Role of enzymes in homeostasts—VI. Effect of triamcinolone and other steroids on enzymes involved in gluconeogenesis

Abstract

In view of the reports that adrenocorticosteroids induced de novo synthesis of enzymes involved in gluconeogenesis, systematic studies were carried out to compare the potency of the various steroids and to establish the smallest dose necessary and shortest time required to detect enzyme synthesis for the key hepatic gluconeogenic enzymes, glucose 6-phosphatase and fructose 1,6-diphosphatase. The potency of triamcinolone, cortisone, hydrocortisone, and methylprednisolone (Medrol) as inducers of the gluconeogenic enzymes was compared in a 3-day injection schedule in rats and it was found that triamcinolone was the most effective inducer.

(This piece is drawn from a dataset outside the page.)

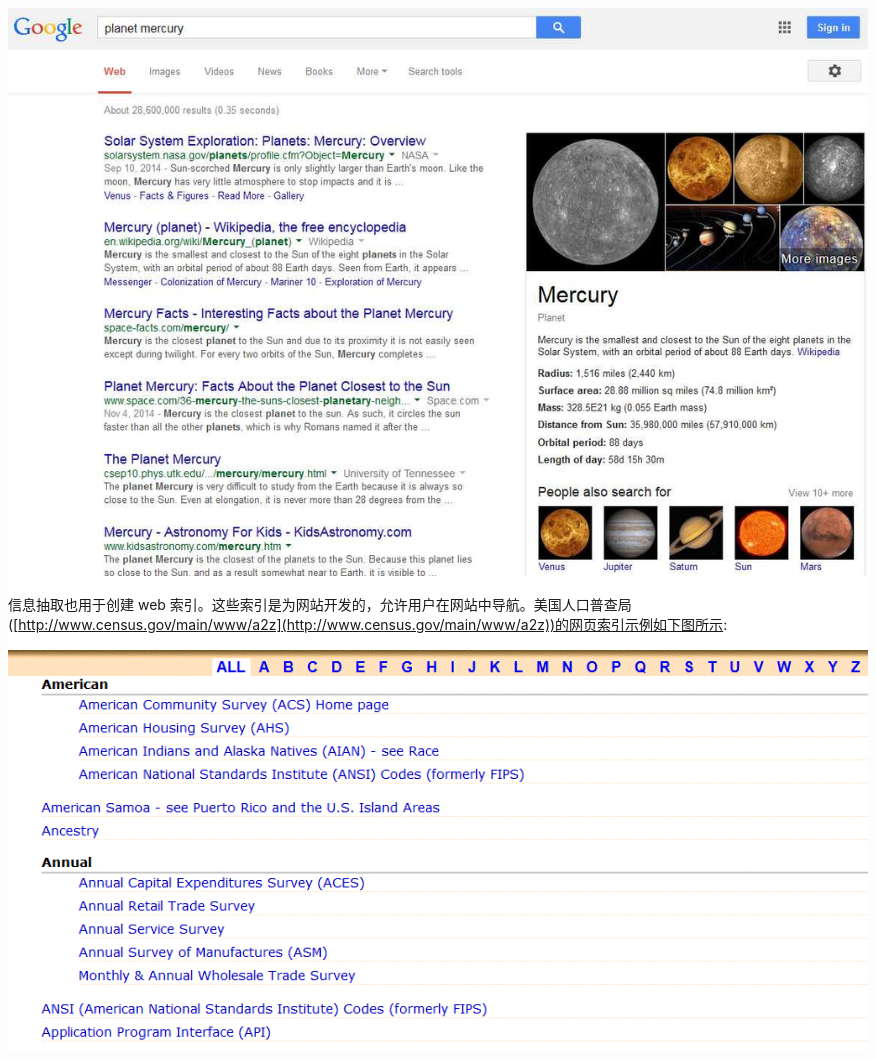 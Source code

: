 ![](img/00042.jpeg)

信息抽取也用于创建 web 索引。这些索引是为网站开发的，允许用户在网站中导航。美国人口普查局([http://www.census.gov/main/www/a2z](http://www.census.gov/main/www/a2z))的网页索引示例如下图所示:

![](img/00043.gif)<title>Extracting relationships</title>  <link href="../stylesheet.css" rel="stylesheet" type="text/css"> <link href="../page_styles.css" rel="stylesheet" type="text/css">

Dose-response studies showed that daily injections of 10 mg of cortisone i.m. for 5 days or 1 mg of triamcinolone i.p. for 3 days achieved the highest increases in hepatic enzyme activities and nitrogen and glycogen content. In an effort to achieve a more rapid induction in enzyme synthesis cortisone and triamcinolone (25 mg/100 g) were injected i.p. Both steroids brought about a rapid rise in fructose 1,6-diphosphatase activity (128–145%) in 4–6 hr. Only triamcinolone, however, was capable of causing a significant increase in glucose 6-phosphatase activity during the same period. Further dose-response studies with triamcinolone revealed that a single i.p. dose of 0–25 mg/100 g was sufficient to induce statistically significant increases in hepatic glucose 6-phosphatase (140%) and in fructose 1,6-diphosphatase (159%) activity in 24 hr. A dose of 0.5 mg was capable of causing a statistically significant rise (117–121%,) in hepatic gluconeogenic enzyme activity in 6 hr. Since rapid increases in liver glucose 6-phosphatase and fructose 1,6-diphosphatase activity can be induced by triamcinolone administration, it appears that the mechanism of effect of the gluconeogenic corticosteroid hormones at the molecular level entails an early stepping up of the rate of synthesis of these key gluconeogenic enzymes.